Its collected data on use – rather than sales – shows downward pressure across all classes of antimicrobial in the four years’ worth of data it has published.
The move is ahead of proposed changes to legislation, which will see all antimicrobial use data recording made uniform across Europe.
At present, the UK government’s Veterinary Medicines Directorate publishes only headline drug sales.
In 2011 the BPC began work to record actual use across the poultry sector, including ducks, turkeys and geese, and has data for more than 90% of production. Chicken accounts for 84% of this total.
The report shows total use of antimicrobials has reduced 44% since 2012.

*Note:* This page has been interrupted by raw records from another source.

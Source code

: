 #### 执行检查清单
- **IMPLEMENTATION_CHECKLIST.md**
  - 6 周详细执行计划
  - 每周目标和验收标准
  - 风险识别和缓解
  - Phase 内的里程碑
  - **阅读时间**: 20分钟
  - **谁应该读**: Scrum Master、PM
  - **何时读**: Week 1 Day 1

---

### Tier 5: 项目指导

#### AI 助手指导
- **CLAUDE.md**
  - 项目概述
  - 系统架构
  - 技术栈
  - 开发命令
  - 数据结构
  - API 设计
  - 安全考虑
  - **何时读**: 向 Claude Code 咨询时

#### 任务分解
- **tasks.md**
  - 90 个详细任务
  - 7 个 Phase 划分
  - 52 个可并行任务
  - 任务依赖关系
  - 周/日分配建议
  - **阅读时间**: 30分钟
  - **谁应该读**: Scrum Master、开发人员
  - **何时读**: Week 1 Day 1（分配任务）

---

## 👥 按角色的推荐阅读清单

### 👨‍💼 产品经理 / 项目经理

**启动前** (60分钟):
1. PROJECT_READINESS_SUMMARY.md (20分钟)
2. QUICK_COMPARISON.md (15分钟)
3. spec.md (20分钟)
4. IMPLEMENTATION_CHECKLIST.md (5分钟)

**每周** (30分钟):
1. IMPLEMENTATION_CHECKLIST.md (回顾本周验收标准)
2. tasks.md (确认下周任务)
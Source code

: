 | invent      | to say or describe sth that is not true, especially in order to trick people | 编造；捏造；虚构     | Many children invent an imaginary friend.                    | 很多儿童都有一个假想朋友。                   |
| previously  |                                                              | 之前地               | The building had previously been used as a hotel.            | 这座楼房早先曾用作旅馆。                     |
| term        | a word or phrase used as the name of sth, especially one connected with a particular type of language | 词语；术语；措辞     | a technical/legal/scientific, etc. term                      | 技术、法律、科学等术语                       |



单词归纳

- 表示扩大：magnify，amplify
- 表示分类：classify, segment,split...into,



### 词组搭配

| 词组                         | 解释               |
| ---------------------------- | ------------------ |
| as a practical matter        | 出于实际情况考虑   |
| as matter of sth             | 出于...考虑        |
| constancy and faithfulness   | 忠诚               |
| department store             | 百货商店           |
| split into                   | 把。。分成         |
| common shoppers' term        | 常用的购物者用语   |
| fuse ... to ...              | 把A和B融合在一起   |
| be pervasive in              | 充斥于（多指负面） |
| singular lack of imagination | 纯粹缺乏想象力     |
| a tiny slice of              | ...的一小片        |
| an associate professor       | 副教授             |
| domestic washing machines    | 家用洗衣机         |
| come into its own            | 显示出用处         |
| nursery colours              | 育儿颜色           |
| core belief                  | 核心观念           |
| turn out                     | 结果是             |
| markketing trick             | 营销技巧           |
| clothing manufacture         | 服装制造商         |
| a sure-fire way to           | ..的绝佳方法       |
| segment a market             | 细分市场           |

Amoxycilin use was down 46% over the period, while tetracyclines also decreased about 47%.
Use of macrolides, a class of antibiotics critical to human health, peaked at 4t in total in 2013, but is down 50% in the latest period.
A spike in antimicrobial use in 2013 was put down to a poor harvest, resulting in poor-quality poultry feed.

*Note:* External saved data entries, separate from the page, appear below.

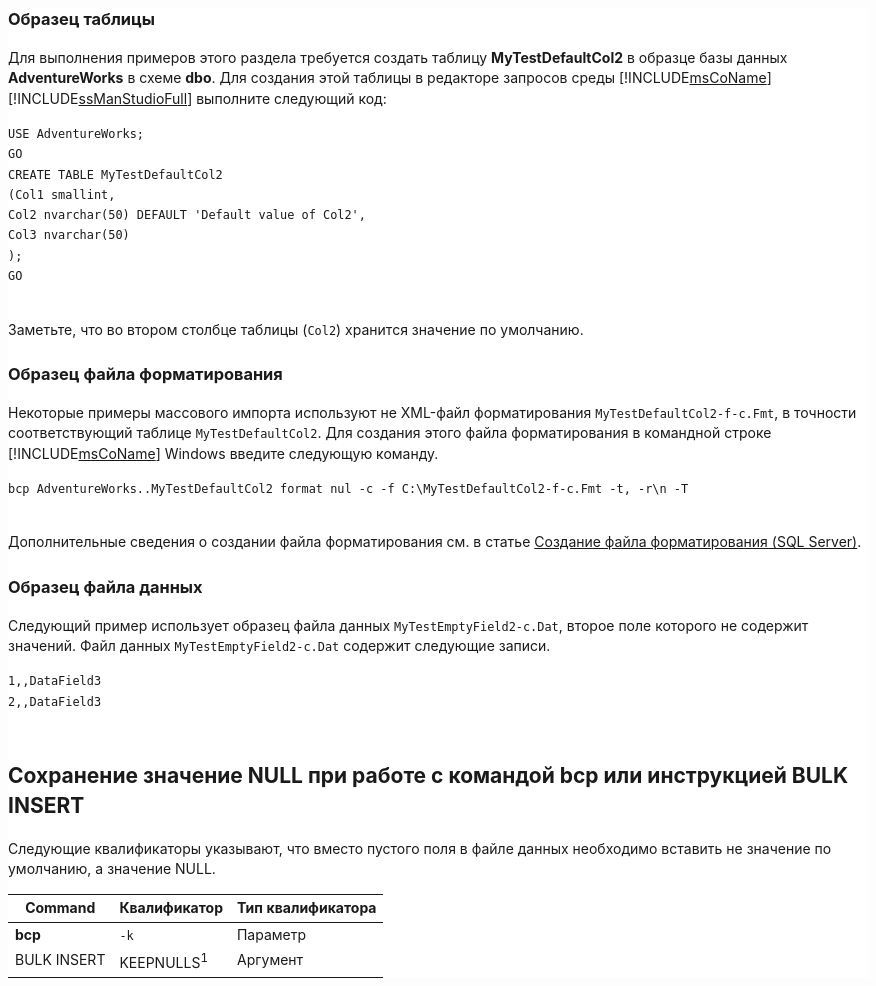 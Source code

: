 ### <a name="sample-table"></a>Образец таблицы  
 Для выполнения примеров этого раздела требуется создать таблицу **MyTestDefaultCol2** в образце базы данных **AdventureWorks** в схеме **dbo**. Для создания этой таблицы в редакторе запросов среды [!INCLUDE[msCoName](../../includes/msconame-md.md)] [!INCLUDE[ssManStudioFull](../../includes/ssmanstudiofull-md.md)] выполните следующий код:  
  
```  
USE AdventureWorks;  
GO  
CREATE TABLE MyTestDefaultCol2   
(Col1 smallint,  
Col2 nvarchar(50) DEFAULT 'Default value of Col2',  
Col3 nvarchar(50)   
);  
GO  
  
```  
  
 Заметьте, что во втором столбце таблицы (`Col2`) хранится значение по умолчанию.  
  
### <a name="sample-format-file"></a>Образец файла форматирования  
 Некоторые примеры массового импорта используют не XML-файл форматирования `MyTestDefaultCol2-f-c.Fmt`, в точности соответствующий таблице `MyTestDefaultCol2`. Для создания этого файла форматирования в командной строке [!INCLUDE[msCoName](../../includes/msconame-md.md)] Windows введите следующую команду.  
  
```  
bcp AdventureWorks..MyTestDefaultCol2 format nul -c -f C:\MyTestDefaultCol2-f-c.Fmt -t, -r\n -T  
  
```  
  
 Дополнительные сведения о создании файла форматирования см. в статье [Создание файла форматирования (SQL Server)](create-a-format-file-sql-server.md).  
  
### <a name="sample-data-file"></a>Образец файла данных  
 Следующий пример использует образец файла данных `MyTestEmptyField2-c.Dat`, второе поле которого не содержит значений. Файл данных `MyTestEmptyField2-c.Dat` содержит следующие записи.  
  
```  
1,,DataField3  
2,,DataField3  
  
```  
  
## <a name="keeping-null-values-with-bcp-or-bulk-insert"></a>Сохранение значение NULL при работе с командой bcp или инструкцией BULK INSERT  
 Следующие квалификаторы указывают, что вместо пустого поля в файле данных необходимо вставить не значение по умолчанию, а значение NULL.  
  
|Command|Квалификатор|Тип квалификатора|  
|-------------|---------------|--------------------|  
|**bcp**|`-k`|Параметр|  
|BULK INSERT|KEEPNULLS<sup>1</sup>|Аргумент|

The BPC’s Antimicrobial Stewardship Scheme has been a driving force behind this reduction.
It agreed a voluntary ban on third- and fourth-generation cephalosporin antibiotics in 2012, committed to reducing the use of fluoroquinalones and this year agreed to no longer use colistin.
The scheme’s chairman, Reg Smith, said: “Our key focus is responsible use of antibiotics and, where possible, a reduction in the use of those antibiotics considered to be of most highly critical importance by the World Health Organisation (WHO).”
Daniel Parker, BPC veterinary adviser, added: “Responsible use is not simply a reduction in usage. We use antibiotics to protect bird health and we will continue to work with government to explore alternatives.
“Until effective alternatives become available antibiotics will continue to be important in treating bacterial conditions in both human and animal medicine.”
Poultry accounts for 44% of all meat consumption in the UK, and expanded 5% between 2012-2015.